(Source data)

Content starts

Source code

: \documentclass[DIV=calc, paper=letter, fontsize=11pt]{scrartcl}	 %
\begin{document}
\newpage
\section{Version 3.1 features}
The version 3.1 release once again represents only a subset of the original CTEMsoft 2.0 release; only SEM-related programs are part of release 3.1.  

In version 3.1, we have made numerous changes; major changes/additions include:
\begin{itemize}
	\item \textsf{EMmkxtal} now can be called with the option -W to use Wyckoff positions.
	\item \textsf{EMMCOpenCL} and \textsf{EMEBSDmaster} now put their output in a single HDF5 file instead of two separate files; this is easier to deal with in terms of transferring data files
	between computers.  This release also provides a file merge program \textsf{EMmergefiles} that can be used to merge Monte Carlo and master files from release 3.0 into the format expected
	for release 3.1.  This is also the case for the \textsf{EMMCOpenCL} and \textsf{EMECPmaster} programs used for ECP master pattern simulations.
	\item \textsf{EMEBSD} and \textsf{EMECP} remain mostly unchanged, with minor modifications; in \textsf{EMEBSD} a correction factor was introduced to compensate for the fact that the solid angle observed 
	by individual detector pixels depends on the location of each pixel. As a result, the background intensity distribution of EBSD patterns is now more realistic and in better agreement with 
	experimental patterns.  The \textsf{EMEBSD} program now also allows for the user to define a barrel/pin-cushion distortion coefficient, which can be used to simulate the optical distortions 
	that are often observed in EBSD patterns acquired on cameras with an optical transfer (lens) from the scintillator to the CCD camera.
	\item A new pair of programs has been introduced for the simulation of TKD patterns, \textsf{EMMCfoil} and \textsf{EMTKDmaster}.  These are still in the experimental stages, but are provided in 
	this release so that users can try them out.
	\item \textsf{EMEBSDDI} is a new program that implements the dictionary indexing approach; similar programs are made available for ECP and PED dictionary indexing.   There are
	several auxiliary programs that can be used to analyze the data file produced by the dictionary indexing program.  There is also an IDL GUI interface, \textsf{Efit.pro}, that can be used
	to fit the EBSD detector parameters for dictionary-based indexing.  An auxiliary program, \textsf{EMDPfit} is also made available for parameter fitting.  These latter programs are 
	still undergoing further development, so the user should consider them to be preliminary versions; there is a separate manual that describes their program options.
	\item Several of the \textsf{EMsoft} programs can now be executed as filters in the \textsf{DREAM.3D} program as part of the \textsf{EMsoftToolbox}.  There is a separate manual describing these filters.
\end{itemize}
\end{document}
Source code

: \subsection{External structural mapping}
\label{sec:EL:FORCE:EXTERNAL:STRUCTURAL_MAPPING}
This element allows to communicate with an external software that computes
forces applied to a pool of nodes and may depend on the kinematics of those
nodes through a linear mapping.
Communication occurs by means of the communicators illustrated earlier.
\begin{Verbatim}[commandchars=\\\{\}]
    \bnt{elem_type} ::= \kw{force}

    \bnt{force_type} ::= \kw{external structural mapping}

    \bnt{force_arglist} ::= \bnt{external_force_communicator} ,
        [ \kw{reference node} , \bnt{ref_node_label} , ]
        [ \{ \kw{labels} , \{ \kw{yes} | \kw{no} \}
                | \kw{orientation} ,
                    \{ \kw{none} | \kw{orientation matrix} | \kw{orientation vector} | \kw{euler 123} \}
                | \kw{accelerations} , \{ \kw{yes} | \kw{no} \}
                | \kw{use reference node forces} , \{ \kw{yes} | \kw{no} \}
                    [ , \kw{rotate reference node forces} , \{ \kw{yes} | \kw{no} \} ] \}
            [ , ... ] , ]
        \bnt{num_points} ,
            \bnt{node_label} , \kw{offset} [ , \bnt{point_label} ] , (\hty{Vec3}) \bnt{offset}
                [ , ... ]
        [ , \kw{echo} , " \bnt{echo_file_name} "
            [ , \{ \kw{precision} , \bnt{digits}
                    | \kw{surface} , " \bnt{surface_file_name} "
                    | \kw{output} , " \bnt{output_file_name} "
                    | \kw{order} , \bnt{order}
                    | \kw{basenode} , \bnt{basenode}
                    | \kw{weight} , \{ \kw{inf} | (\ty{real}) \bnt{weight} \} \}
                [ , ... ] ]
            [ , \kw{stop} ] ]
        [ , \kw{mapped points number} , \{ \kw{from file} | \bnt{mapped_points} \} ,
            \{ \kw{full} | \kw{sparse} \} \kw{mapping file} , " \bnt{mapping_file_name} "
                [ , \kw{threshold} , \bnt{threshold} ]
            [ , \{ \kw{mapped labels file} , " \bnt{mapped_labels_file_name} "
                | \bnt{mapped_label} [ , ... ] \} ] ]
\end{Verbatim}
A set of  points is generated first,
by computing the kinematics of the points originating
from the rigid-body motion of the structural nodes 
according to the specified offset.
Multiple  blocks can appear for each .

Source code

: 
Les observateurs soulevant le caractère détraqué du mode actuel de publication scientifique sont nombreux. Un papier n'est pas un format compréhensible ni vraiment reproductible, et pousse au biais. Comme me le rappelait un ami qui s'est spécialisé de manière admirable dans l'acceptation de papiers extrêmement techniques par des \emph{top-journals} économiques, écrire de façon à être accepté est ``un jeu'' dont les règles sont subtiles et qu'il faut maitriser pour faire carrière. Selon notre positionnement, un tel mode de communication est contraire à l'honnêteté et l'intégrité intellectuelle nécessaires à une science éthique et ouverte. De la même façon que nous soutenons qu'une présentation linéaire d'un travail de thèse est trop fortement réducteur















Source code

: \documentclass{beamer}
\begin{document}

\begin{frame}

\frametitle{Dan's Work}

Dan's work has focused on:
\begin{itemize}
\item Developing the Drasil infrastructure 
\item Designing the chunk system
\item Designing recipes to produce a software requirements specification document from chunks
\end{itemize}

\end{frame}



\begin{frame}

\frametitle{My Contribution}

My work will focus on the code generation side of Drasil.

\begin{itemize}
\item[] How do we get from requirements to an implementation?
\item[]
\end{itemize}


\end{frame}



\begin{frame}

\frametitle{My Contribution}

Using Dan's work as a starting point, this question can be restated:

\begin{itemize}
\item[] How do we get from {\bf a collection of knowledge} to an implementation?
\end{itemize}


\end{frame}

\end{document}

Content ends

Instructions for the task:
The entries above must be repeated word for word.

Solution for this problem:
Source code

: \documentclass[DIV=calc, paper=letter, fontsize=11pt]{scrartcl}	 %
\begin{document}
\newpage
\section{Version 3.1 features}
The version 3.1 release once again represents only a subset of the original CTEMsoft 2.0 release; only SEM-related programs are part of release 3.1.  

In version 3.1, we have made numerous changes; major changes/additions include:
\begin{itemize}
	\item \textsf{EMmkxtal} now can be called with the option -W to use Wyckoff positions.
	\item \textsf{EMMCOpenCL} and \textsf{EMEBSDmaster} now put their output in a single HDF5 file instead of two separate files; this is easier to deal with in terms of transferring data files
	between computers.  This release also provides a file merge program \textsf{EMmergefiles} that can be used to merge Monte Carlo and master files from release 3.0 into the format expected
	for release 3.1.  This is also the case for the \textsf{EMMCOpenCL} and \textsf{EMECPmaster} programs used for ECP master pattern simulations.
	\item \textsf{EMEBSD} and \textsf{EMECP} remain mostly unchanged, with minor modifications; in \textsf{EMEBSD} a correction factor was introduced to compensate for the fact that the solid angle observed 
	by individual detector pixels depends on the location of each pixel. As a result, the background intensity distribution of EBSD patterns is now more realistic and in better agreement with 
	experimental patterns.  The \textsf{EMEBSD} program now also allows for the user to define a barrel/pin-cushion distortion coefficient, which can be used to simulate the optical distortions 
	that are often observed in EBSD patterns acquired on cameras with an optical transfer (lens) from the scintillator to the CCD camera.
	\item A new pair of programs has been introduced for the simulation of TKD patterns, \textsf{EMMCfoil} and \textsf{EMTKDmaster}.  These are still in the experimental stages, but are provided in 
	this release so that users can try them out.
	\item \textsf{EMEBSDDI} is a new program that implements the dictionary indexing approach; similar programs are made available for ECP and PED dictionary indexing.   There are
	several auxiliary programs that can be used to analyze the data file produced by the dictionary indexing program.  There is also an IDL GUI interface, \textsf{Efit.pro}, that can be used
	to fit the EBSD detector parameters for dictionary-based indexing.  An auxiliary program, \textsf{EMDPfit} is also made available for parameter fitting.  These latter programs are 
	still undergoing further development, so the user should consider them to be preliminary versions; there is a separate manual that describes their program options.
	\item Several of the \textsf{EMsoft} programs can now be executed as filters in the \textsf{DREAM.3D} program as part of the \textsf{EMsoftToolbox}.  There is a separate manual describing these filters.
\end{itemize}
\end{document}
Source code

: \subsection{External structural mapping}
\label{sec:EL:FORCE:EXTERNAL:STRUCTURAL_MAPPING}
This element allows to communicate with an external software that computes
forces applied to a pool of nodes and may depend on the kinematics of those
nodes through a linear mapping.
Communication occurs by means of the communicators illustrated earlier.
\begin{Verbatim}[commandchars=\\\{\}]
    \bnt{elem_type} ::= \kw{force}

    \bnt{force_type} ::= \kw{external structural mapping}

    \bnt{force_arglist} ::= \bnt{external_force_communicator} ,
        [ \kw{reference node} , \bnt{ref_node_label} , ]
        [ \{ \kw{labels} , \{ \kw{yes} | \kw{no} \}
                | \kw{orientation} ,
                    \{ \kw{none} | \kw{orientation matrix} | \kw{orientation vector} | \kw{euler 123} \}
                | \kw{accelerations} , \{ \kw{yes} | \kw{no} \}
                | \kw{use reference node forces} , \{ \kw{yes} | \kw{no} \}
                    [ , \kw{rotate reference node forces} , \{ \kw{yes} | \kw{no} \} ] \}
            [ , ... ] , ]
        \bnt{num_points} ,
            \bnt{node_label} , \kw{offset} [ , \bnt{point_label} ] , (\hty{Vec3}) \bnt{offset}
                [ , ... ]
        [ , \kw{echo} , " \bnt{echo_file_name} "
            [ , \{ \kw{precision} , \bnt{digits}
                    | \kw{surface} , " \bnt{surface_file_name} "
                    | \kw{output} , " \bnt{output_file_name} "
                    | \kw{order} , \bnt{order}
                    | \kw{basenode} , \bnt{basenode}
                    | \kw{weight} , \{ \kw{inf} | (\ty{real}) \bnt{weight} \} \}
                [ , ... ] ]
            [ , \kw{stop} ] ]
        [ , \kw{mapped points number} , \{ \kw{from file} | \bnt{mapped_points} \} ,
            \{ \kw{full} | \kw{sparse} \} \kw{mapping file} , " \bnt{mapping_file_name} "
                [ , \kw{threshold} , \bnt{threshold} ]
            [ , \{ \kw{mapped labels file} , " \bnt{mapped_labels_file_name} "
                | \bnt{mapped_label} [ , ... ] \} ] ]
\end{Verbatim}
A set of  points is generated first,
by computing the kinematics of the points originating
from the rigid-body motion of the structural nodes 
according to the specified offset.
Multiple  blocks can appear for each .

Source code

: 
Les observateurs soulevant le caractère détraqué du mode actuel de publication scientifique sont nombreux. Un papier n'est pas un format compréhensible ni vraiment reproductible, et pousse au biais. Comme me le rappelait un ami qui s'est spécialisé de manière admirable dans l'acceptation de papiers extrêmement techniques par des \emph{top-journals} économiques, écrire de façon à être accepté est ``un jeu'' dont les règles sont subtiles et qu'il faut maitriser pour faire carrière. Selon notre positionnement, un tel mode de communication est contraire à l'honnêteté et l'intégrité intellectuelle nécessaires à une science éthique et ouverte. De la même façon que nous soutenons qu'une présentation linéaire d'un travail de thèse est trop fortement réducteur















Source code

: \documentclass{beamer}
\begin{document}

\begin{frame}

\frametitle{Dan's Work}

Dan's work has focused on:
\begin{itemize}
\item Developing the Drasil infrastructure 
\item Designing the chunk system
\item Designing recipes to produce a software requirements specification document from chunks
\end{itemize}

\end{frame}



\begin{frame}

\frametitle{My Contribution}

My work will focus on the code generation side of Drasil.

\begin{itemize}
\item[] How do we get from requirements to an implementation?
\item[]
\end{itemize}


\end{frame}



\begin{frame}

\frametitle{My Contribution}

Using Dan's work as a starting point, this question can be restated:

\begin{itemize}
\item[] How do we get from {\bf a collection of knowledge} to an implementation?
\end{itemize}


\end{frame}

\end{document}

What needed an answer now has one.